At the start of Season 5, Bo and Lauren have remained good friends, putting behind their previous tensions. In Big in Japan, when Bo felt that she was alone, following Kenzi's departure, Lauren was among those who reassured Bo that she would never be alone, because she stole her heart. In Here Comes the Night, Bo and Lauren had sex again since their breakup in Season 3. They were seen by Tamsin, who had initiated a sexual relationship with Bo and thought the two were now "girlfriends". When Bo realized their 'friends with benefits' had been misunderstood she told Tamsin that she did love her, but not in a romantic way. In "End of Faes", Tamsin told Bo that it didn't matter where her body was, because her heart will always be with Lauren; that she and Lauren will always be a couple, even when they were not. Afterwards, Bo stopped Lauren to talk about what happened between them the day before and told her, "There's always going to be a reason for us not to be together. And I don't want to put this off any longer." Bewildered, Lauren simply says, "Oh, boy." Bo asks, "'Oh, boy', no. Or 'Oh, boy', yes?" Tamsin later told Lauren, "I entered the game and I lost. That's life. The best woman won. I'm over it. You should be, too." — letting Lauren know that she and Bo should get back together. Later, Bo, Lauren and Dyson are searching for Mark, Dyson's son. Bo had to leave to find Iris, one of the Ancient Fae, while Lauren and Dyson searched for Mark, but before they went different ways, Lauren told Bo, "Oh, boy, yes"; letting her know that she, too, wanted to resume their relationship.

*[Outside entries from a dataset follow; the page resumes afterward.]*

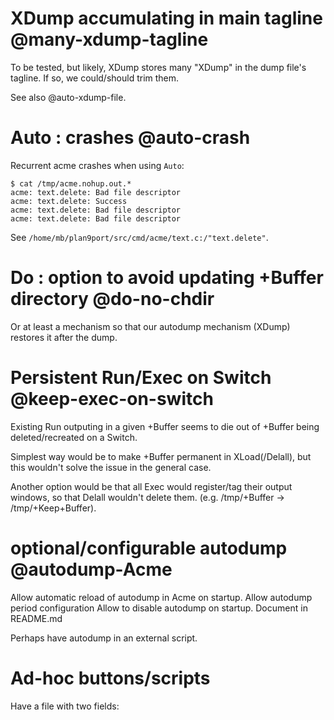 # XDump accumulating in main tagline @many-xdump-tagline
To be tested, but likely, XDump stores many "XDump" in
the dump file's tagline. If so, we could/should trim
them.

See also @auto-xdump-file.

# Auto : crashes @auto-crash
Recurrent acme crashes when using `Auto`:

	$ cat /tmp/acme.nohup.out.*
	acme: text.delete: Bad file descriptor
	acme: text.delete: Success
	acme: text.delete: Bad file descriptor
	acme: text.delete: Bad file descriptor

See `/home/mb/plan9port/src/cmd/acme/text.c:/"text.delete"`.

# Do : option to avoid updating +Buffer directory @do-no-chdir
Or at least a mechanism so that our autodump mechanism
(XDump) restores it after the dump.

# Persistent Run/Exec on Switch @keep-exec-on-switch
Existing Run outputing in a given +Buffer seems to
die out of +Buffer being deleted/recreated on a Switch.

Simplest way would be to make +Buffer permanent in XLoad(/Delall),
but this wouldn't solve the issue in the general case.

Another option would be that all Exec would register/tag their
output windows, so that Delall wouldn't delete them. (e.g.
/tmp/+Buffer -> /tmp/+Keep+Buffer).

# optional/configurable autodump @autodump-Acme
Allow automatic reload of autodump in Acme on startup.
Allow autodump period configuration
Allow to disable autodump on startup.
Document in README.md

Perhaps have autodump in an external script.

# Ad-hoc buttons/scripts
Have a file with two fields:

  <regexp> <script>

When opening a file matching regexp, append to its tagline
the second field (ad-hoc script name)

Have a way to automatically create ad-hoc script and add them
to the previous file. E.g.

AddButton QTests 'XPutall && Exec go test -v *.go':
	- creates an ad-hoc QTests executable scripts in ~/acme.ad-hoc/,
	which is added to the $PATH in ./Acme
	- error if script name already exists
	- add line "^$%$ QTests" to ~/.acme.ad-hoc
	- eventually, clean the tag of the corresponding window
	to include QTests instead of the full line

# Open -m directories @open-dir-support
E.g. `Open -m static(/)` could climb up to / and open
the first occurence of it.

# Rename bug [] @rename-bug-non-standard-chars
Rename breaks e.g. if string to rename contains [].

# Acme -l to look for in $HOME/acme.dumps/ @acme-dump-semantic
./Acme could wrap -l as such:

  - if dump file isn't found, try to look for it in $HOME/acme.dumps/
  instead

# Automatic dump file naming @auto-xdump-file
Perhaps we could store "somewhere" a special token, "xdump:<name>"
to automatically name the dump files used by XDump?

# XPutall doesn't write files with special characters @xputalll-special-chars
For example, a filename containing `{{.tags}}`.

# XPutall wrong exit code @xputall-exit-code
To be tested: "XPutall && echo ok" should fail when at least one
file cannot be written to.

# Shortcuts @shortcuts
The ability to register a few convenient shortcuts without
hacking .c code would be helpful. ^L on win(1)dows would be
a good testbed.

We can retrieve current window through

  9p read acme/log | awk '$2 == "focus" { print $1 }'

See https://github.com/fhs/acme-lsp/blob/v0.10.0/cmd/acmefocused/main.go,
and more generally, https://github.com/fhs/acme-lsp

Could be started from gits/acme-tools/Acme, always writing last
ID to some well-known location. Then we could rely on
[xbindkeys](http://www.nongnu.org/xbindkeys/xbindkeys.html) to
actually handle the shortcut.

# LookWin @lookwin
A LookWin command that would look for the first window matching
a given pattern and select it/place the cursor on it (do-able?)

# document base.dump @base.dump-doc #minor
cf. acme.bin/XLoad; also XLoad -l

# rc(1) implementation @rc-implementation #minor
Currently all tools are implemented in, hopefully, portable
sh(1).

# Clarify Plan9 vs. POSIX standard tools @plan9-vs-posix #minor
Typically, sed(1) behaves differently in POSIX and Plan9.

There are some hardcored /bin/sed, e.g. in acme.bin/+.

If we have @rc-implementation, we could enforce POSIX-only
in sh implementation, and Plan9-only in rc implementation.

# +Errors automatic cleaning @errors-removal #medium
+Errors windows are noisy (one per directory, breaks user
flow, etc.). +Buffer was introduced as a mean to reduce them.

Perhaps we could also watch for events targeting a +Errors
window and automatically redirect all that to +Buffer?

Current solution is mostly to prefix commands with a Exec,
e.g. `Exec 9 man ls`; we barely have a need for +Errors
windows anymore.

# Single window directory navigation @single-window-dir-nav #medium
See.c is an example of a solution, but perhaps we could
experiment with other techniques.

For instance, watching for special events, or relying on plumbing
rules.

Or assuming this is technically possible, a shortcut like ctrl-click that would:

  - when performed in body, append selected text to window's current
  location
  - when performed on tag, replace window's current location

Again, the goal is to reduce noise/number of opened window while
keeping a fluid workflow.

# Window position scripting @window-positioning #hacky
Acme's Load doesn't destroy existing windows by default. We should
thus be able to craft special dump files allowing scriptable windows
(re)positioning, without having to alter C code.

But at that point, we may want to just use Emacs™.

# Rm: remove file and go up to /, removing empty directories @rm-up #small
E.g. on a buffer ``/tmp/foo/bar.c``, if ``/tmp/foo/`` only contains
``bar.c``, assuming ``/tmp/`` contains more than just ``foo/``,
``Rm -r`` would remove:

    - ``/tmp/foo/bar.c``;
    - ``/tmp/foo/``.

# Rm: recursive @rm-recursive #small
By default, Rm on a directory only calls rmdir; we could have an
option to be more efficient (Rm -f). See how it would interact
with @rm-up.

# Avoid double clean with Exec @exec-no-double-clean #minor
We're a bit quick in Exec to avoid double cleaning. This
should be practically negligible.

Happens e.g. in the case of  -e foo -t bar, where both foo
and bar patterns, different strings, would point to the same
buffer.

# awk(1) pattern forwarding @awk-pattern-forwarding #medium
In commands such as Getfn that takes an awk(1) pattern as
an argument, user needs to specially quotes the pattern as
a consequence. This can be unexpected.

E.g.
	Getfn '\/home\/$USER/gits/project\/'

The forwarding of the pattern can be discussable to, cf.
acme.bin/Rm (no quotes).

# documentation double-check @review-doc #small
Uniform documentation was written for the command, but not
yet doubled check; mistakes are likely.

# man pages @man-pages #medium
We could extract documentation from script as currently done
for the README.md and creates some man pages for the scripts.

With encouragement from Hades, Lauren developed what she thought was a formula for longevity because it meant she could be with Bo forever. She later discovered that she had, instead, turned herself into a Fae conduit, channeling the abilities of any Fae she touched. She soon realized that she was losing herself and in "Judgement Fae" took an antidote to make herself human again. But not wanting to burden Bo with being with her as she aged and eventually died, Lauren broke up with Bo for a second time in their history to spare her from that inevitable pain. In the series finale, "Rise", Dyson confessed to Lauren that he didn't worry so much about Bo when the two of them were together. He encouraged her to be with Bo because although it was complicated, it was worth it. Lauren told Dyson that she had worried about what would happen to Bo after she died and then realized she didn't have to, because Bo would always have him in her life. In the end, when Bo told Lauren that the future was completely uncertain, Lauren replied "Not completely." She then said to Bo, "I, human, Lauren Lewis, want to spend the rest of my life with you, succubus, Bo Dennis." To which Bo responded, "I always thought that because of who I am, that I couldn't have a relationship. Let alone with a human. And then I met you." When Lauren asked, "Do you think that we can do this?" Bo answered "I do." They embraced and kissed, together again for good.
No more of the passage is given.